Infatti, una volta fissate le regole per la classificazione, “la valutazione concreta della qualità degli ippodromi diviene rigorosamente predeterminata e dunque non viene più in esame un giudizio di ‘merito amministrativo’, bensì un accertamento tecnico dell’effettiva sussistenza dei requisiti prestabiliti ai quali l’Amministrazione si è autovincolata. Se questi ultimi si fondano (come nel caso in esame al giudizio) su presupposti scientifici o tecnico-professionali (giuridici, economici, medici, ambientali, ecc.), vengono in rilievo elementi di fatto che, come tali, non v’è ragione di escludere dalla sfera di conoscibilità del giudice amministrativo”.
Ne consegue, quindi, che, sotto questo aspetto, “il provvedimento impugnato è illegittimo per aver l’amministrazione escluso da tale forma di contribuzione in violazione del principio di remunerazione del servizio pubblico o, comunque, per non aver esplicitato le ragioni di tale scelta“.

Sotto diverso ma correlato profilo, “il decreto del sottosegretario del 25 marzo 2025 è altresì censurabile per quanto riguarda la stessa scelta di ripartire gli ippodromi nelle categorie di ippodromi strategici, nazionali, regionali e promozionali, indicata nell’art. 3, dal momento che non sono stati esplicitati i criteri ed i parametri sottesi alla predetta classificazione, essendo insufficiente il mero richiamo al Decreto del 6 dicembre 2024; l’Amministrazione, invero, sulla base della graduatoria predisposta con il Decreto del 16 dicembre 2024, ha, in modo del tutto arbitrario, introdotto ex novo tale differenziazione senza indicare il presupposto ed il ragionamento sotteso a tale decisione.
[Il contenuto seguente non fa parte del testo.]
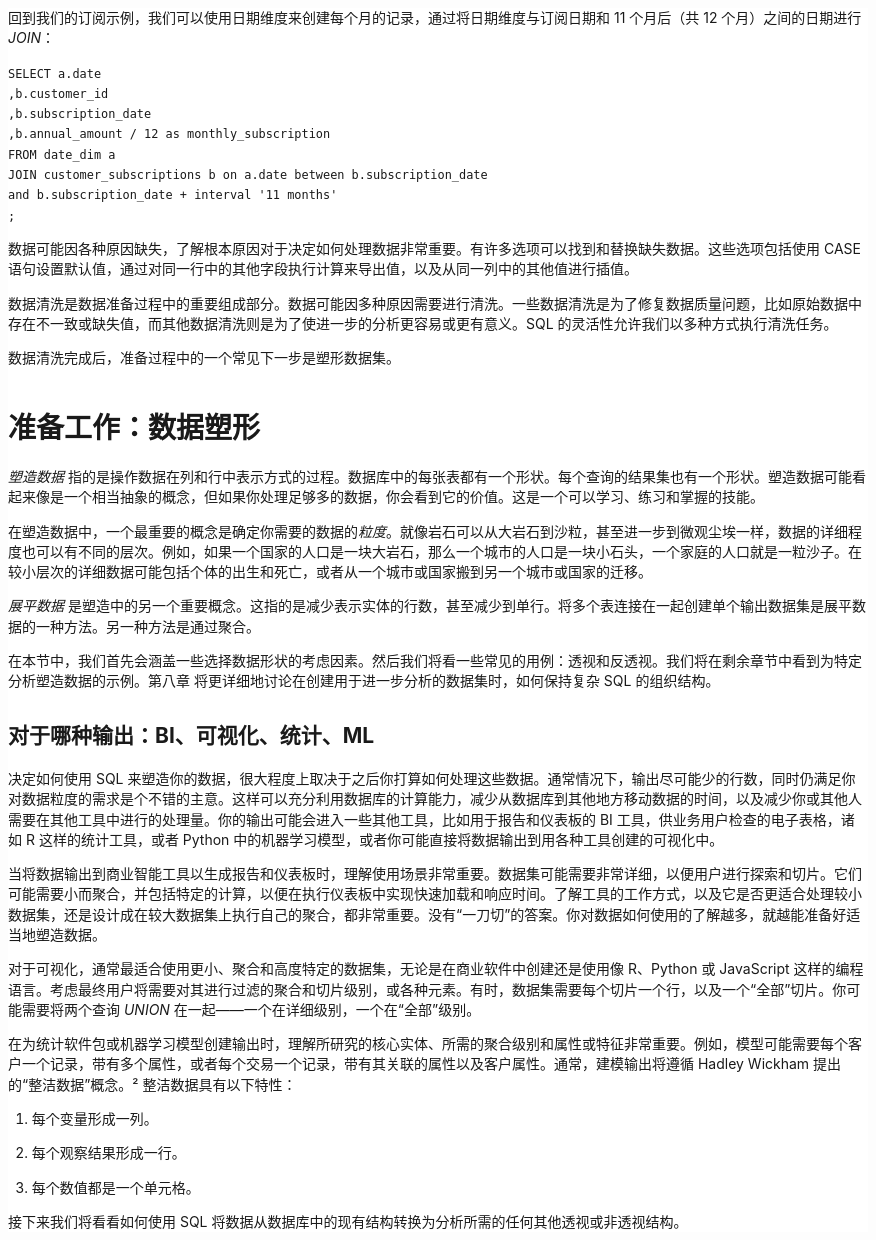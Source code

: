 回到我们的订阅示例，我们可以使用日期维度来创建每个月的记录，通过将日期维度与订阅日期和 11 个月后（共 12 个月）之间的日期进行*JOIN*：

```
SELECT a.date
,b.customer_id
,b.subscription_date
,b.annual_amount / 12 as monthly_subscription
FROM date_dim a
JOIN customer_subscriptions b on a.date between b.subscription_date 
and b.subscription_date + interval '11 months'
;
```

数据可能因各种原因缺失，了解根本原因对于决定如何处理数据非常重要。有许多选项可以找到和替换缺失数据。这些选项包括使用 CASE 语句设置默认值，通过对同一行中的其他字段执行计算来导出值，以及从同一列中的其他值进行插值。

数据清洗是数据准备过程中的重要组成部分。数据可能因多种原因需要进行清洗。一些数据清洗是为了修复数据质量问题，比如原始数据中存在不一致或缺失值，而其他数据清洗则是为了使进一步的分析更容易或更有意义。SQL 的灵活性允许我们以多种方式执行清洗任务。

数据清洗完成后，准备过程中的一个常见下一步是塑形数据集。

# 准备工作：数据塑形

*塑造数据* 指的是操作数据在列和行中表示方式的过程。数据库中的每张表都有一个形状。每个查询的结果集也有一个形状。塑造数据可能看起来像是一个相当抽象的概念，但如果你处理足够多的数据，你会看到它的价值。这是一个可以学习、练习和掌握的技能。

在塑造数据中，一个最重要的概念是确定你需要的数据的*粒度*。就像岩石可以从大岩石到沙粒，甚至进一步到微观尘埃一样，数据的详细程度也可以有不同的层次。例如，如果一个国家的人口是一块大岩石，那么一个城市的人口是一块小石头，一个家庭的人口就是一粒沙子。在较小层次的详细数据可能包括个体的出生和死亡，或者从一个城市或国家搬到另一个城市或国家的迁移。

*展平数据* 是塑造中的另一个重要概念。这指的是减少表示实体的行数，甚至减少到单行。将多个表连接在一起创建单个输出数据集是展平数据的一种方法。另一种方法是通过聚合。

在本节中，我们首先会涵盖一些选择数据形状的考虑因素。然后我们将看一些常见的用例：透视和反透视。我们将在剩余章节中看到为特定分析塑造数据的示例。第八章 将更详细地讨论在创建用于进一步分析的数据集时，如何保持复杂 SQL 的组织结构。

## 对于哪种输出：BI、可视化、统计、ML

决定如何使用 SQL 来塑造你的数据，很大程度上取决于之后你打算如何处理这些数据。通常情况下，输出尽可能少的行数，同时仍满足你对数据粒度的需求是个不错的主意。这样可以充分利用数据库的计算能力，减少从数据库到其他地方移动数据的时间，以及减少你或其他人需要在其他工具中进行的处理量。你的输出可能会进入一些其他工具，比如用于报告和仪表板的 BI 工具，供业务用户检查的电子表格，诸如 R 这样的统计工具，或者 Python 中的机器学习模型，或者你可能直接将数据输出到用各种工具创建的可视化中。

当将数据输出到商业智能工具以生成报告和仪表板时，理解使用场景非常重要。数据集可能需要非常详细，以便用户进行探索和切片。它们可能需要小而聚合，并包括特定的计算，以便在执行仪表板中实现快速加载和响应时间。了解工具的工作方式，以及它是否更适合处理较小数据集，还是设计成在较大数据集上执行自己的聚合，都非常重要。没有“一刀切”的答案。你对数据如何使用的了解越多，就越能准备好适当地塑造数据。

对于可视化，通常最适合使用更小、聚合和高度特定的数据集，无论是在商业软件中创建还是使用像 R、Python 或 JavaScript 这样的编程语言。考虑最终用户将需要对其进行过滤的聚合和切片级别，或各种元素。有时，数据集需要每个切片一个行，以及一个“全部”切片。你可能需要将两个查询 *UNION* 在一起——一个在详细级别，一个在“全部”级别。

在为统计软件包或机器学习模型创建输出时，理解所研究的核心实体、所需的聚合级别和属性或特征非常重要。例如，模型可能需要每个客户一个记录，带有多个属性，或者每个交易一个记录，带有其关联的属性以及客户属性。通常，建模输出将遵循 Hadley Wickham 提出的“整洁数据”概念。² 整洁数据具有以下特性：

1.  每个变量形成一列。

1.  每个观察结果形成一行。

1.  每个数值都是一个单元格。

接下来我们将看看如何使用 SQL 将数据从数据库中的现有结构转换为分析所需的任何其他透视或非透视结构。
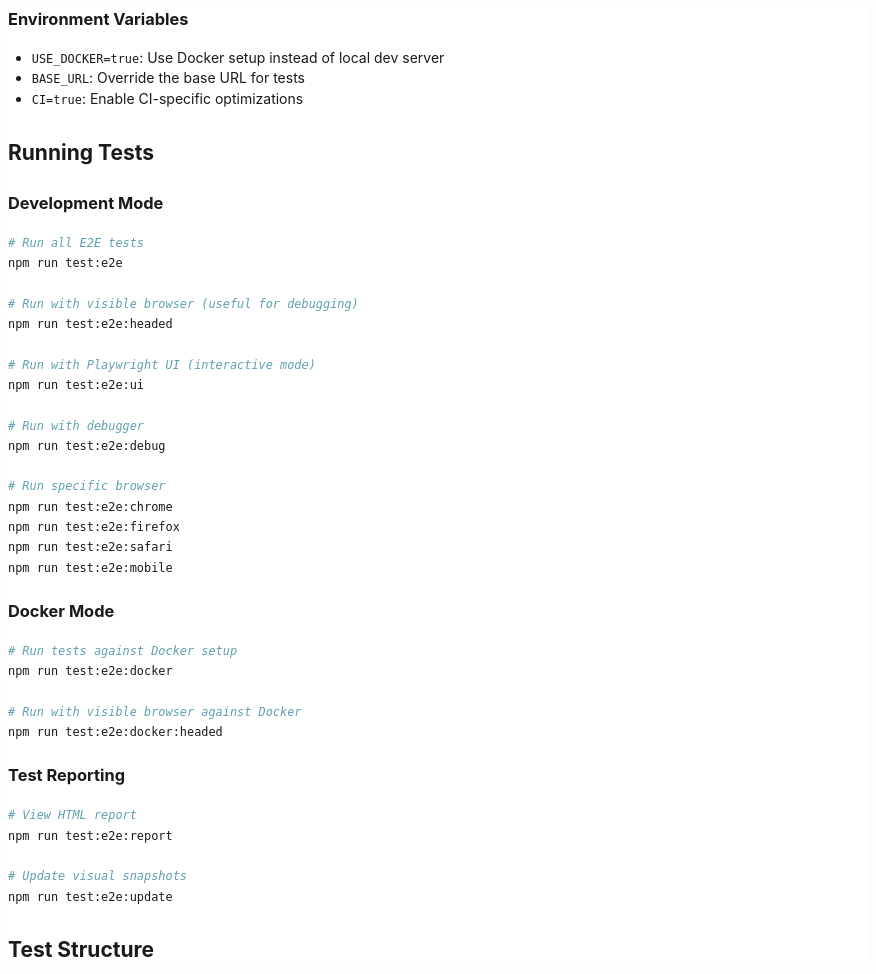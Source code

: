 ### Environment Variables

- `USE_DOCKER=true`: Use Docker setup instead of local dev server
- `BASE_URL`: Override the base URL for tests
- `CI=true`: Enable CI-specific optimizations

## Running Tests

### Development Mode

```bash
# Run all E2E tests
npm run test:e2e

# Run with visible browser (useful for debugging)
npm run test:e2e:headed

# Run with Playwright UI (interactive mode)
npm run test:e2e:ui

# Run with debugger
npm run test:e2e:debug

# Run specific browser
npm run test:e2e:chrome
npm run test:e2e:firefox
npm run test:e2e:safari
npm run test:e2e:mobile
```

### Docker Mode

```bash
# Run tests against Docker setup
npm run test:e2e:docker

# Run with visible browser against Docker
npm run test:e2e:docker:headed
```

### Test Reporting

```bash
# View HTML report
npm run test:e2e:report

# Update visual snapshots
npm run test:e2e:update
```

## Test Structure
L’introduzione, quindi, ex novo di una ulteriore classificazione degli ippodromi nelle quattro categorie suindicate rispetto a quanto previsto, in via generale, nel decreto del 6 dicembre 2024 e la sua concreta applicazione si appalesano arbitrarie, non avendo chiarito l’amministrazione sulla base di quali parametri normativi tale scelta è stata adottata. Ed infatti, la scelta di utilizzare – come presupposto – la graduatoria del 16 dicembre 2024, seppur ragionevole, non può però essere condivisa nella parte in cui è stato rimesso al Sottosegretario l’individuazione delle categorie de quibus in assenza di criteri predeterminati. Tale difetto istruttorio ha inevitabilmente inciso sulla posizione giuridica della Società ricorrente che si è vista attribuire un contributo economico minore rispetto alle altre Società di corse e rende, allo stato, non comprensibile la scelta stessa di collocare l’ippodromo de quo nella categoria c.d. promozionale piuttosto che in un’altra”.